Quando è nata, nell’aprile del 2015, Elettra era una bambina apparentemente sana. «Anzi, su certi aspetti era avanti, nel senso che ha bruciato parecchie tappe di crescita ed era molto attiva», racconta Marengo. Ma qualche mese dopo aver compiuto i tre anni i segni di regressione diventano evidenti. «Dimenticava le parole e inciampava. Quando le è stata diagnosticata la malattia ormai faceva fatica a stare in piedi senza essere aiutata». La leucodistrofia metacromatica ha portato cambiamenti anche nel carattere di Elettra. «Quando ha iniziato l’asilo era sempre allegra, molto loquace, le piaceva giocare con tutti», ricorda il papà, Federico Bellardi. «Poi ha smesso e le maestre ci raccontavano che tendeva a isolarsi, a non parlare, addirittura era aggressiva. Atteggiamento che, conoscendola, era inspiegabile: purtroppo, era l’effetto della malattia».

Ora Elettra non riesce più a camminare, a parlare, a controllare il corpo. «Non può mai stare da sola, va seguita praticamente a vista e bisogna sempre essere in due in caso di emergenze», spiega Bellardi. Restano la scimmietta George, i troll e i cartoni Disney. Li riconosce, sono da sempre i suoi preferiti. «Se qualcuno si azzarda a mettere un cartone che non le piace la si sente urlare in tutta casa», sorride Marengo. L’interazione con i genitori si basa su pianti, suoni, e movimenti del corpo. Federico e Beatrice hanno imparato a leggere nei gesti incontrollati di Elettra le sue richieste, interpretandone la contentezza o qualche fastidio.

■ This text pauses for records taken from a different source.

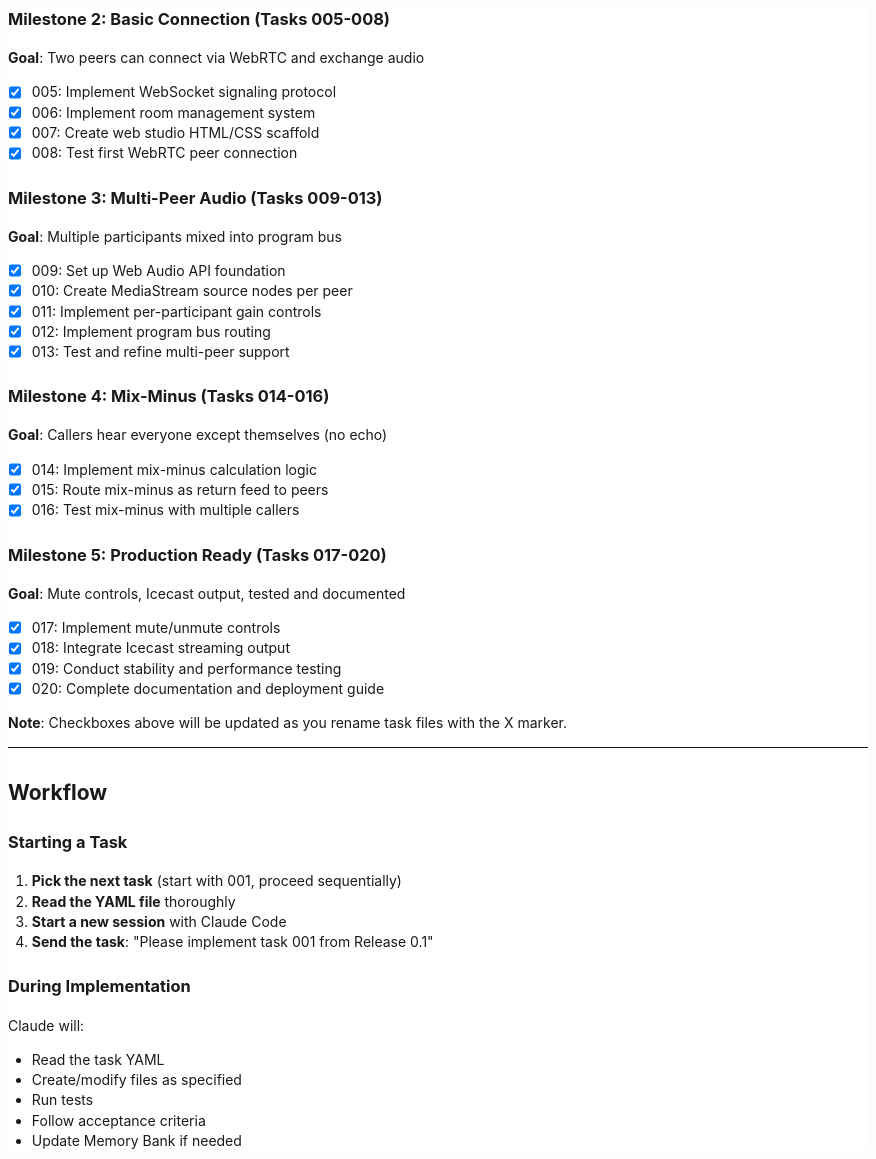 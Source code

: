 ### Milestone 2: Basic Connection (Tasks 005-008)
**Goal**: Two peers can connect via WebRTC and exchange audio

- [x] 005: Implement WebSocket signaling protocol
- [x] 006: Implement room management system
- [x] 007: Create web studio HTML/CSS scaffold
- [x] 008: Test first WebRTC peer connection

### Milestone 3: Multi-Peer Audio (Tasks 009-013)
**Goal**: Multiple participants mixed into program bus

- [x] 009: Set up Web Audio API foundation
- [x] 010: Create MediaStream source nodes per peer
- [x] 011: Implement per-participant gain controls
- [x] 012: Implement program bus routing
- [x] 013: Test and refine multi-peer support

### Milestone 4: Mix-Minus (Tasks 014-016)
**Goal**: Callers hear everyone except themselves (no echo)

- [x] 014: Implement mix-minus calculation logic
- [x] 015: Route mix-minus as return feed to peers
- [x] 016: Test mix-minus with multiple callers

### Milestone 5: Production Ready (Tasks 017-020)
**Goal**: Mute controls, Icecast output, tested and documented

- [x] 017: Implement mute/unmute controls
- [x] 018: Integrate Icecast streaming output
- [x] 019: Conduct stability and performance testing
- [x] 020: Complete documentation and deployment guide

**Note**: Checkboxes above will be updated as you rename task files with the X marker.

---

## Workflow

### Starting a Task

1. **Pick the next task** (start with 001, proceed sequentially)
2. **Read the YAML file** thoroughly
3. **Start a new session** with Claude Code
4. **Send the task**: "Please implement task 001 from Release 0.1"

### During Implementation

Claude will:
- Read the task YAML
- Create/modify files as specified
- Run tests
- Follow acceptance criteria
- Update Memory Bank if needed
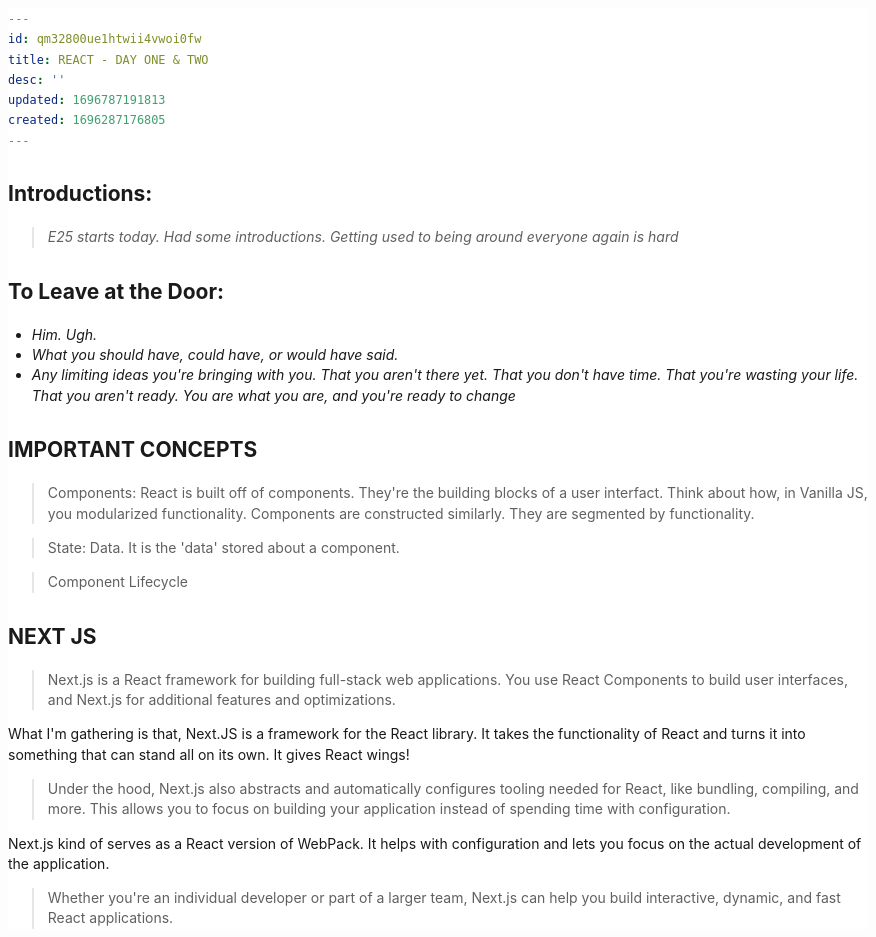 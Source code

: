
 ```yaml
---
id: qm32800ue1htwii4vwoi0fw
title: REACT - DAY ONE & TWO
desc: ''
updated: 1696787191813
created: 1696287176805
---
```


## Introductions: 
> *E25 starts today. Had some introductions. Getting used to being around everyone again is hard*

## To Leave at the Door:
- *Him. Ugh.*
- *What you should have, could have, or would have said.*
- *Any limiting ideas you're bringing with you. That you aren't there yet. That you don't have time. That you're wasting your life. That you aren't ready. You are what you are, and you're ready to change*

## IMPORTANT CONCEPTS
> Components: React is built off of components. They're the building blocks of a user interfact. Think about how, in Vanilla JS, you modularized functionality. Components are constructed similarly. They are segmented by functionality. 

> State: Data. It is the 'data' stored about a component.

> Component Lifecycle

## NEXT JS
> Next.js is a React framework for building full-stack web applications. You use React Components to build user interfaces, and Next.js for additional features and optimizations.

What I'm gathering is that, Next.JS is a framework for the React library. It takes the functionality of React and turns it into something that can stand all on its own. It gives React wings!

> Under the hood, Next.js also abstracts and automatically configures tooling needed for React, like bundling, compiling, and more. This allows you to focus on building your application instead of spending time with configuration.

Next.js kind of serves as a React version of WebPack. It helps with configuration and lets you focus on the actual development of the application. 

> Whether you're an individual developer or part of a larger team, Next.js can help you build interactive, dynamic, and fast React applications.
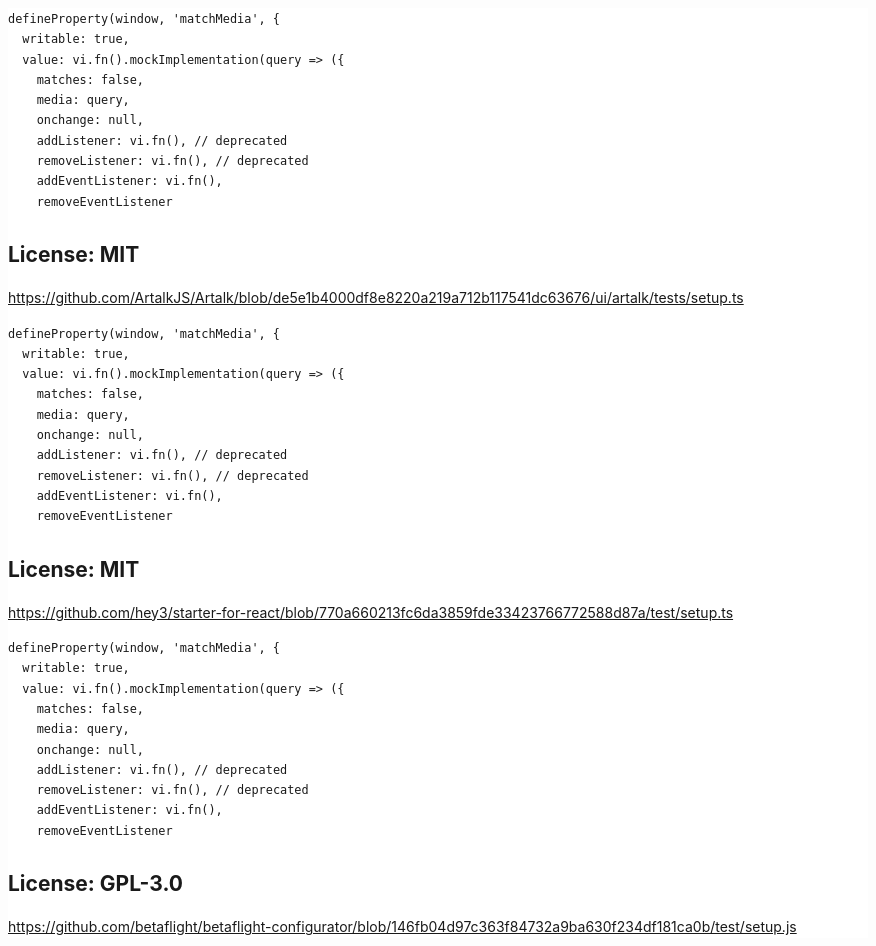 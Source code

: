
```
defineProperty(window, 'matchMedia', {
  writable: true,
  value: vi.fn().mockImplementation(query => ({
    matches: false,
    media: query,
    onchange: null,
    addListener: vi.fn(), // deprecated
    removeListener: vi.fn(), // deprecated
    addEventListener: vi.fn(),
    removeEventListener
```


## License: MIT
https://github.com/ArtalkJS/Artalk/blob/de5e1b4000df8e8220a219a712b117541dc63676/ui/artalk/tests/setup.ts

```
defineProperty(window, 'matchMedia', {
  writable: true,
  value: vi.fn().mockImplementation(query => ({
    matches: false,
    media: query,
    onchange: null,
    addListener: vi.fn(), // deprecated
    removeListener: vi.fn(), // deprecated
    addEventListener: vi.fn(),
    removeEventListener
```


## License: MIT
https://github.com/hey3/starter-for-react/blob/770a660213fc6da3859fde33423766772588d87a/test/setup.ts

```
defineProperty(window, 'matchMedia', {
  writable: true,
  value: vi.fn().mockImplementation(query => ({
    matches: false,
    media: query,
    onchange: null,
    addListener: vi.fn(), // deprecated
    removeListener: vi.fn(), // deprecated
    addEventListener: vi.fn(),
    removeEventListener
```


## License: GPL-3.0
https://github.com/betaflight/betaflight-configurator/blob/146fb04d97c363f84732a9ba630f234df181ca0b/test/setup.js
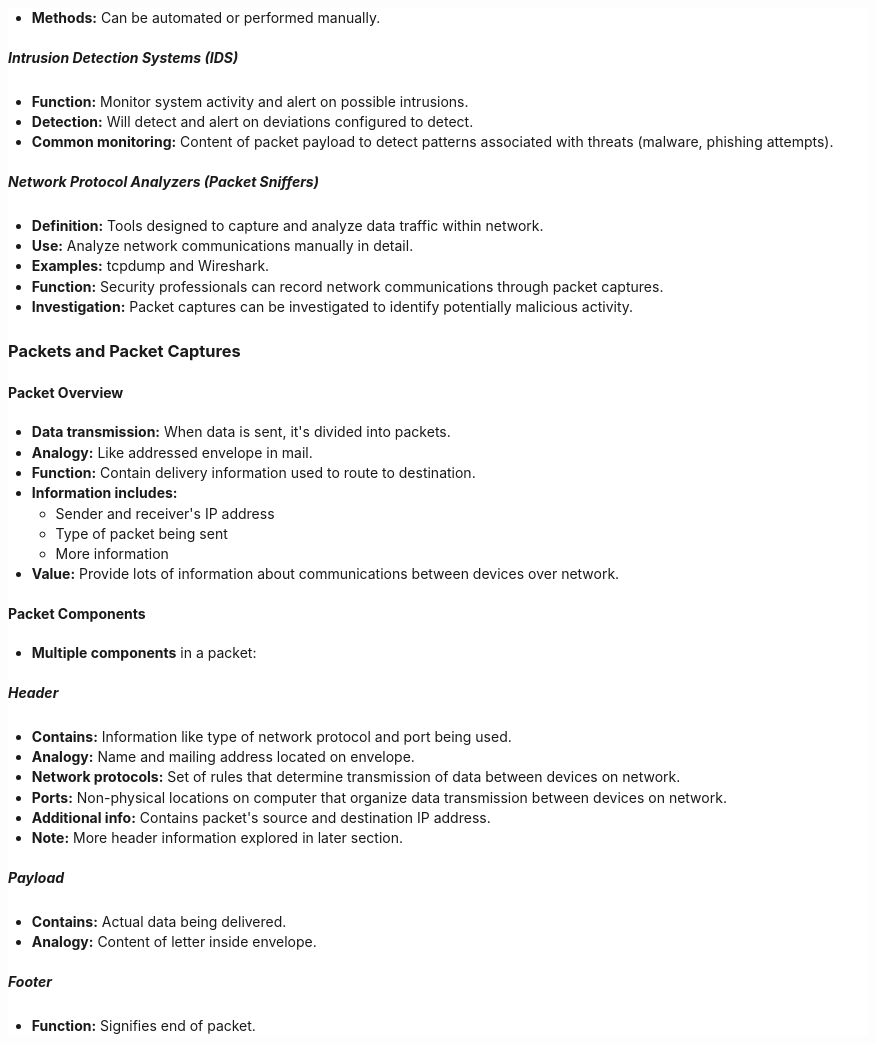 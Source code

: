 -   **Methods:** Can be automated or performed manually.

##### Intrusion Detection Systems (IDS)

-   **Function:** Monitor system activity and alert on possible intrusions.
-   **Detection:** Will detect and alert on deviations configured to detect.
-   **Common monitoring:** Content of packet payload to detect patterns associated with threats (malware, phishing attempts).

##### Network Protocol Analyzers (Packet Sniffers)

-   **Definition:** Tools designed to capture and analyze data traffic within network.
-   **Use:** Analyze network communications manually in detail.
-   **Examples:** tcpdump and Wireshark.
-   **Function:** Security professionals can record network communications through packet captures.
-   **Investigation:** Packet captures can be investigated to identify potentially malicious activity.

### Packets and Packet Captures

#### Packet Overview

-   **Data transmission:** When data is sent, it's divided into packets.
-   **Analogy:** Like addressed envelope in mail.
-   **Function:** Contain delivery information used to route to destination.
-   **Information includes:**
    -   Sender and receiver's IP address
    -   Type of packet being sent
    -   More information
-   **Value:** Provide lots of information about communications between devices over network.

#### Packet Components

-   **Multiple components** in a packet:

##### Header

-   **Contains:** Information like type of network protocol and port being used.
-   **Analogy:** Name and mailing address located on envelope.
-   **Network protocols:** Set of rules that determine transmission of data between devices on network.
-   **Ports:** Non-physical locations on computer that organize data transmission between devices on network.
-   **Additional info:** Contains packet's source and destination IP address.
-   **Note:** More header information explored in later section.

##### Payload

-   **Contains:** Actual data being delivered.
-   **Analogy:** Content of letter inside envelope.

##### Footer

-   **Function:** Signifies end of packet.
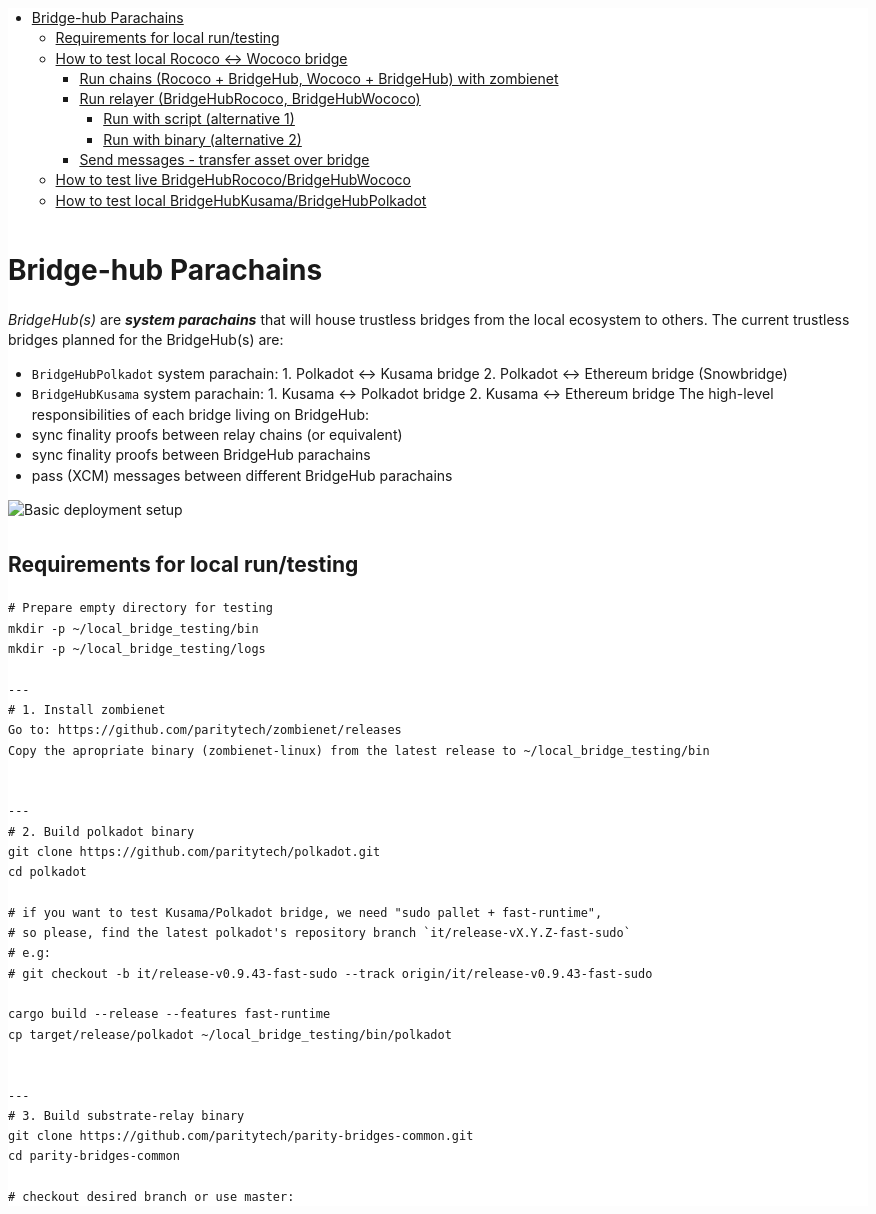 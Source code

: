 - [Bridge-hub Parachains](#bridge-hub-parachains)
  - [Requirements for local run/testing](#requirements-for-local-runtesting)
  - [How to test local Rococo <-> Wococo bridge](#how-to-test-local-rococo---wococo-bridge)
    - [Run chains (Rococo + BridgeHub, Wococo + BridgeHub) with
      zombienet](#run-chains-rococo--bridgehub-wococo--bridgehub-with-zombienet)
    - [Run relayer (BridgeHubRococo, BridgeHubWococo)](#run-relayer-bridgehubrococo-bridgehubwococo)
      - [Run with script (alternative 1)](#run-with-script-alternative-1)
      - [Run with binary (alternative 2)](#run-with-binary-alternative-2)
    - [Send messages - transfer asset over bridge](#send-messages---transfer-asset-over-bridge)
  - [How to test live BridgeHubRococo/BridgeHubWococo](#how-to-test-live-bridgehubrococobridgehubwococo)
  - [How to test local BridgeHubKusama/BridgeHubPolkadot](#how-to-test-local-bridgehubkusamabridgehubpolkadot)

# Bridge-hub Parachains

_BridgeHub(s)_ are **_system parachains_** that will house trustless bridges from the local ecosystem to others. The
current trustless bridges planned for the BridgeHub(s) are:
- `BridgeHubPolkadot` system parachain: 1. Polkadot <-> Kusama bridge 2. Polkadot <-> Ethereum bridge (Snowbridge)
- `BridgeHubKusama` system parachain: 1. Kusama <-> Polkadot bridge 2. Kusama <-> Ethereum bridge The high-level
	responsibilities of each bridge living on BridgeHub:
- sync finality proofs between relay chains (or equivalent)
- sync finality proofs between BridgeHub parachains
- pass (XCM) messages between different BridgeHub parachains

![](./docs/bridge-hub-parachain-design.jpg "Basic deployment setup")

## Requirements for local run/testing

```
# Prepare empty directory for testing
mkdir -p ~/local_bridge_testing/bin
mkdir -p ~/local_bridge_testing/logs

---
# 1. Install zombienet
Go to: https://github.com/paritytech/zombienet/releases
Copy the apropriate binary (zombienet-linux) from the latest release to ~/local_bridge_testing/bin


---
# 2. Build polkadot binary
git clone https://github.com/paritytech/polkadot.git
cd polkadot

# if you want to test Kusama/Polkadot bridge, we need "sudo pallet + fast-runtime",
# so please, find the latest polkadot's repository branch `it/release-vX.Y.Z-fast-sudo`
# e.g:
# git checkout -b it/release-v0.9.43-fast-sudo --track origin/it/release-v0.9.43-fast-sudo

cargo build --release --features fast-runtime
cp target/release/polkadot ~/local_bridge_testing/bin/polkadot


---
# 3. Build substrate-relay binary
git clone https://github.com/paritytech/parity-bridges-common.git
cd parity-bridges-common

# checkout desired branch or use master:
```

«Fino a poco tempo fa non esisteva nessuna terapia per questi bambini: potevano essere solo supportati con la fisioterapia, la logopedia o alcuni farmaci per l'epilessia», ricorda la dottoressa Fumagalli. Finché non è stata messa a punto la terapia genica per la leucodistrofia metacromatica, grazie al lavoro dei ricercatori dell’Istituto San Raffaele-Telethon di Milano, tra i quali c’è anche la dottoressa Fumagalli. «In Europa è stata approvata nel 2020: la terapia funziona e salva la vita di questi bambini con una sola infusione». Ma per funzionare deve essere somministrata prima che il sistema nervoso venga danneggiato, prima della comparsa dei sintomi. Al momento, sostanzialmente è possibile curare solo i fratelli minori di bambini ai quali è già stata diagnosticata la malattia.

«Le cellule staminali vengono modificate al di fuori dell’organismo del bambino inserendo una copia del gene mancante. Poi il piccolo deve fare una chemioterapia, per far spazio a queste nuove cellule in modo che possano attecchire e distribuirsi in tutto l'organismo attraverso il circolo sanguigno». Ecco perché è fondamentale la sperimentazione di screening che parte ora in Lombardia, dopo il progetto avviato il Toscana, è fondamentale.

Promosso dalla Fondazione Telethon e coordinato dall’Ospedale Buzzi di Milano, il test per la Mld sarà offerto gratuitamente a tutti i neonati dei punti nascita lombardi. Lo studio coinvolgerà centomila neonati, con l’obiettivo di validare un test in grado di diagnosticare precocemente la malattia. «Se quando è nata Elettra – aggiunge la dottoressa – fosse stato disponibile lo screening neonatale avremmo potuto fare una diagnosi alla nascita e intervenire per curarla prima che queste sostanze tossiche si accumulassero».